Phosphorylation of CBP by IKKα links intestinal homeostasis

[Speaker] Yi-Ting Lin:1
[Co-author] Yu-Hua Hsu:2, Yan-Zhang Lee:2, Chieh-Chang Chen:5, Chi Liu:1, Chia-Tung Shun:3,4, Chia-Hung Tu:5, Ming-Shiang Wu:5, Shi-Chuen Miaw:2, Ching-Chow Chen:1
1:Department of Pharmacology, College of Medicine, National Taiwan University, Taiwan, 2:Graduate Institute of Immunology, College of Medicine, National Taiwan University, Taiwan, 3:Graduate Institute of Forensic Medicine, College of Medicine, National Taiwan University, Taiwan, 4:Department of Pathology, National Taiwan University Hospital, Taiwan, 5:Division of Gastroenterology, Department of Internal Medicine, National Taiwan University Hospital, Taiwan

Background and Aims: Immune dysregulation and intestinal barrier impairment due to host genetic and gut microbiota interaction leads to inflammatory bowel disease (IBD). Whole genome analysis revealed a decrease of CREB-binding protein (CBP) gene in colonic biopsy of patients with ulcerative colitis and Crohn's disease. CREB-binding protein (CBP) is a transcriptional coactivator participating in the regulation of DNA access for transcription factors. We demonstrated that human CBP phosphorylation by IKKα at serines 1382/1386 suppresses p53-mediated gene expression and plays a critical role in regulating cell fates. The effect of serines 1383/1387 mutation to alanine is evaluated by generation of knockin mice (AA mice).

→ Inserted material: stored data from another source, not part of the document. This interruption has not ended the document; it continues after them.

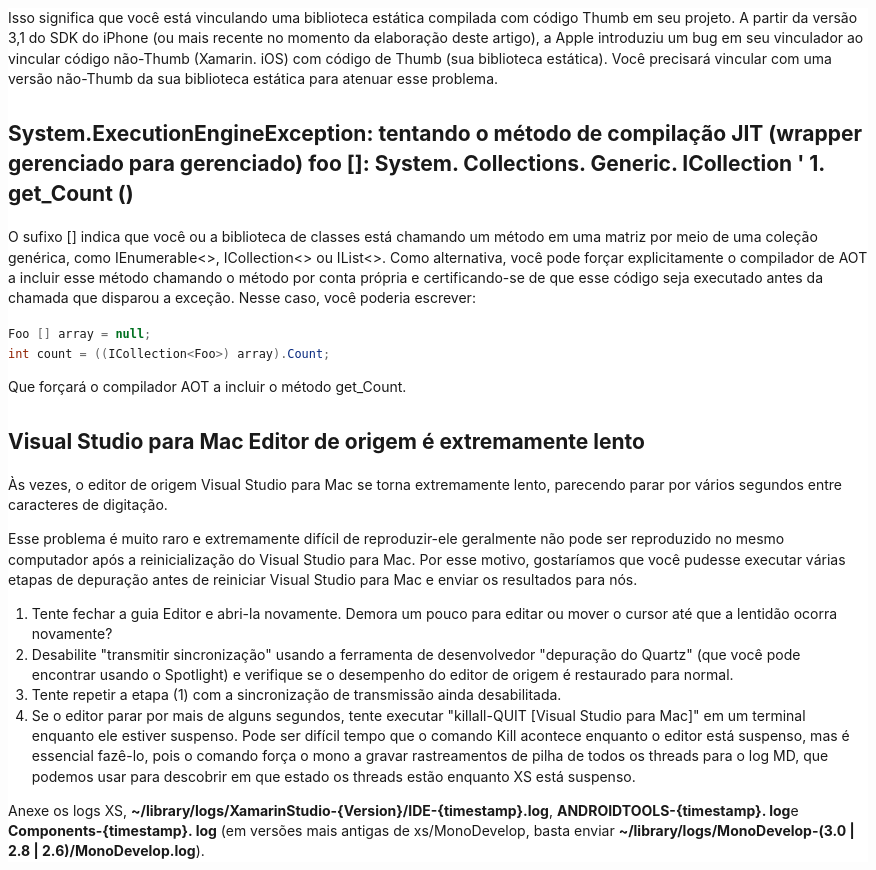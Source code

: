 Isso significa que você está vinculando uma biblioteca estática compilada com código Thumb em seu projeto. A partir da versão 3,1 do SDK do iPhone (ou mais recente no momento da elaboração deste artigo), a Apple introduziu um bug em seu vinculador ao vincular código não-Thumb (Xamarin. iOS) com código de Thumb (sua biblioteca estática). Você precisará vincular com uma versão não-Thumb da sua biblioteca estática para atenuar esse problema.

## <a name="systemexecutionengineexception-attempting-to-jit-compile-method-wrapper-managed-to-managed-foosystemcollectionsgenericicollection1get_count-"></a>System.ExecutionEngineException: tentando o método de compilação JIT (wrapper gerenciado para gerenciado) foo []: System. Collections. Generic. ICollection ' 1. get_Count ()

O sufixo [] indica que você ou a biblioteca de classes está chamando um método em uma matriz por meio de uma coleção genérica, como IEnumerable<>, ICollection<> ou IList<>. Como alternativa, você pode forçar explicitamente o compilador de AOT a incluir esse método chamando o método por conta própria e certificando-se de que esse código seja executado antes da chamada que disparou a exceção. Nesse caso, você poderia escrever:

```csharp
Foo [] array = null;
int count = ((ICollection<Foo>) array).Count;
```

Que forçará o compilador AOT a incluir o método get_Count.

## <a name="visual-studio-for-mac-source-editor-is-extremely-slow"></a>Visual Studio para Mac Editor de origem é extremamente lento

Às vezes, o editor de origem Visual Studio para Mac se torna extremamente lento, parecendo parar por vários segundos entre caracteres de digitação.

Esse problema é muito raro e extremamente difícil de reproduzir-ele geralmente não pode ser reproduzido no mesmo computador após a reinicialização do Visual Studio para Mac. Por esse motivo, gostaríamos que você pudesse executar várias etapas de depuração antes de reiniciar Visual Studio para Mac e enviar os resultados para nós.

1. Tente fechar a guia Editor e abri-la novamente. Demora um pouco para editar ou mover o cursor até que a lentidão ocorra novamente?
1. Desabilite "transmitir sincronização" usando a ferramenta de desenvolvedor "depuração do Quartz" (que você pode encontrar usando o Spotlight) e verifique se o desempenho do editor de origem é restaurado para normal.
1. Tente repetir a etapa (1) com a sincronização de transmissão ainda desabilitada.
1. Se o editor parar por mais de alguns segundos, tente executar "killall-QUIT [Visual Studio para Mac]" em um terminal enquanto ele estiver suspenso. Pode ser difícil tempo que o comando Kill acontece enquanto o editor está suspenso, mas é essencial fazê-lo, pois o comando força o mono a gravar rastreamentos de pilha de todos os threads para o log MD, que podemos usar para descobrir em que estado os threads estão enquanto XS está suspenso.

Anexe os logs XS, **~/library/logs/XamarinStudio-{Version}/IDE-{timestamp}.log**, **ANDROIDTOOLS-{timestamp}. log**e **Components-{timestamp}. log** (em versões mais antigas de xs/MonoDevelop, basta enviar **~/library/logs/MonoDevelop-(3.0 | 2.8 | 2.6)/MonoDevelop.log**).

Methods: The expression of phosphorylated CBP was determined by immunohistochemistry and Western blot analysis. Intestinal barrier permeability was measured by FITC-dextran in an Ussing Chamber system. Apoptosis was detected by TUNEL assay. Experimental colitis was induced by dextran sulfate sodium (DSS), and severity was assessed by body weight, stool consistency and hemoccult. Translocation of luminal microbes was measured by agar culturing. Immune cells were detected by flow cytometry. The bacteria 16S rRNA gene was examined by high-throughput DNA-sequencing.
Results: Impaired phosphorylation of CBP (Ser1382/1386) is positively correlated with human clinical samples. The deficiency of phosphorylated CBP leads AA mice to early changes at the age of 4 weeks exhibiting intestinal epithelial hyper-permeability and an increase of p53 level. Spontaneous colitis at young adult age is shown to be accompanied with infiltration of neutrophil and macrophage and apoptosis of epithelial cells. Upon chemical induction, AA mice show deteriorated colitis with severe disease activity index and mucosal inflammation, as well as enhanced translocation of viable bacteria from colon to spleen. Elevated immune cells in mesenteric lymph nodes with infiltration of neutrophil and macrophage are also more prominent. AA mice harbor a greater abundance of colitogenic strain (Proteobacteria phyla).
Conclusions: Impaired phosphorylation of CBP causes spontaneous colitis through mediating epithelial hyper-permeability, intestinal epithelial cell apoptosis and gut dysbiosis. This study elaborates the pathophysiological mechanism of IBD and brings novel insights for management of bowel disorder.